Sejumlah pihak mulai dari anggota DPR RI, mantan Menteri Keuangan hingga mantan Menteri Dalam Negeri telah diperiksa tim penyidik. Salah satunya Ketua DPR RI Setya Novanto yang diperiksa dalam kapasitasnya sebagai Ketua Fraksi Partai Golkar.

Namun Setya Novanto saat dicecar wartawan soal pemberian fee proyek e KTP sempat mengelak. "Enggak benar, enggak ada itu,” ujarnya di Kantor KPK, pada Selasa (13/12) lalu. Meskipun mengelak, namun Novanto tidak menjelaskan detail versinya tentang kasus tersebut. Dia hanya mengatakan, semua seluk beluk soal perkara itu sudah disampaikan ke penyidik KPK.

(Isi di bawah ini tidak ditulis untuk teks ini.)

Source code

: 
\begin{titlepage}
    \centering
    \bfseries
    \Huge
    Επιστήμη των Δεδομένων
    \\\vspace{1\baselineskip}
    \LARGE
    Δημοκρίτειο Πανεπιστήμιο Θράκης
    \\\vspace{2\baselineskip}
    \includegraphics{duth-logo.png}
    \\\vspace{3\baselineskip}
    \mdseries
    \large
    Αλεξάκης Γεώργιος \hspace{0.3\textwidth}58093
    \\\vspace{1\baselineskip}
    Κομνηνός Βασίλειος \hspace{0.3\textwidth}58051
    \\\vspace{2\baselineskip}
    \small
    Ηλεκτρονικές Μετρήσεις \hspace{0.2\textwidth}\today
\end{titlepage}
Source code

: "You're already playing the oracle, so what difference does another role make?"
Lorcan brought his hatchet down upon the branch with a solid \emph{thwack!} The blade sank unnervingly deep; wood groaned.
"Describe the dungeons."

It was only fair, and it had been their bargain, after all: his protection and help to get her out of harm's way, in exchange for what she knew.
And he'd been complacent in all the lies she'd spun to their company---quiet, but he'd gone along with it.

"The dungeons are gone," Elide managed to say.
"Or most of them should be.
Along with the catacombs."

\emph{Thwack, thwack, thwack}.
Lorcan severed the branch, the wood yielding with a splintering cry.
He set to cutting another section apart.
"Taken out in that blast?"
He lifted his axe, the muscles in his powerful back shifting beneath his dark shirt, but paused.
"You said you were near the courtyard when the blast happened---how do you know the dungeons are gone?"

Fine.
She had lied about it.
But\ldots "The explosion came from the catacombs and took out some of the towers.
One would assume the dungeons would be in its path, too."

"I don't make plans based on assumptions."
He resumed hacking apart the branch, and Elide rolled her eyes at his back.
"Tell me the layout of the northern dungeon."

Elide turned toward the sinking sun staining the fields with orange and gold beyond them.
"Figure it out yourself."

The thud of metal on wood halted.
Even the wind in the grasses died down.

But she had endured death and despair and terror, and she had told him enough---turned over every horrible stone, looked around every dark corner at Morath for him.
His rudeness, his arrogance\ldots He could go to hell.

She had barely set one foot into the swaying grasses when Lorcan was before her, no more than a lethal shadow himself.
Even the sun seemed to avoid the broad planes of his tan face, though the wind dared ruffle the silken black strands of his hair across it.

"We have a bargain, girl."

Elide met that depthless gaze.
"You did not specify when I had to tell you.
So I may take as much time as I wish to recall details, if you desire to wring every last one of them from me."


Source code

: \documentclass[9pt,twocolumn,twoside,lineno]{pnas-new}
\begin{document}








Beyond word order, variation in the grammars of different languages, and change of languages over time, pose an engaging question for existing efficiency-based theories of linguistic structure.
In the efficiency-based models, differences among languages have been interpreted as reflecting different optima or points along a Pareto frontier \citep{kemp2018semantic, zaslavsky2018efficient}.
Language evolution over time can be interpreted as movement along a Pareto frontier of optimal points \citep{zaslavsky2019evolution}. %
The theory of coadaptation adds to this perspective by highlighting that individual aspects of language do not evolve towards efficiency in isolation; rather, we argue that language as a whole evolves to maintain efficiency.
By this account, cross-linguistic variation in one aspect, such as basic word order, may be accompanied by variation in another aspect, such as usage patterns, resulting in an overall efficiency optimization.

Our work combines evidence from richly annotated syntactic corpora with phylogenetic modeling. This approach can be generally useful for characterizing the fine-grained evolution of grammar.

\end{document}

"Saya datang karena ini sangat penting, saya telah mengklarifikasi secara keseluruhan, semuanya sudah saya jelaskan dan soal substansinya silakan tanya pemeriksa," pungkasnya.

Hal senada dikatakan mantan Ketua DPR Ade Komaruddin. Ade mengaku tidak mengetahui rinci perkara tersebut, sekaligus membantah adanya aliran uang kepada dirinya.

Menyangkut e-KTP saya hanya tahu sedikit. Tentu saya jelaskan kepada penyidik dengan baik. Saya sampaikan apa adanya dan itu tentu merupakan bentuk dukungan saya kepada KPK," kata pria yang akrab disapa Akom ini.

Selama diperiksa KPK, Akom juga mengatakan tak ditanya soal aliran dana korupsi yang diduga diberikan kepada beberapa anggota DPR. "Kalau yang begitu saya tidak tahu. Saya sudah sampaikan semua yang saya tahu," tuturnya.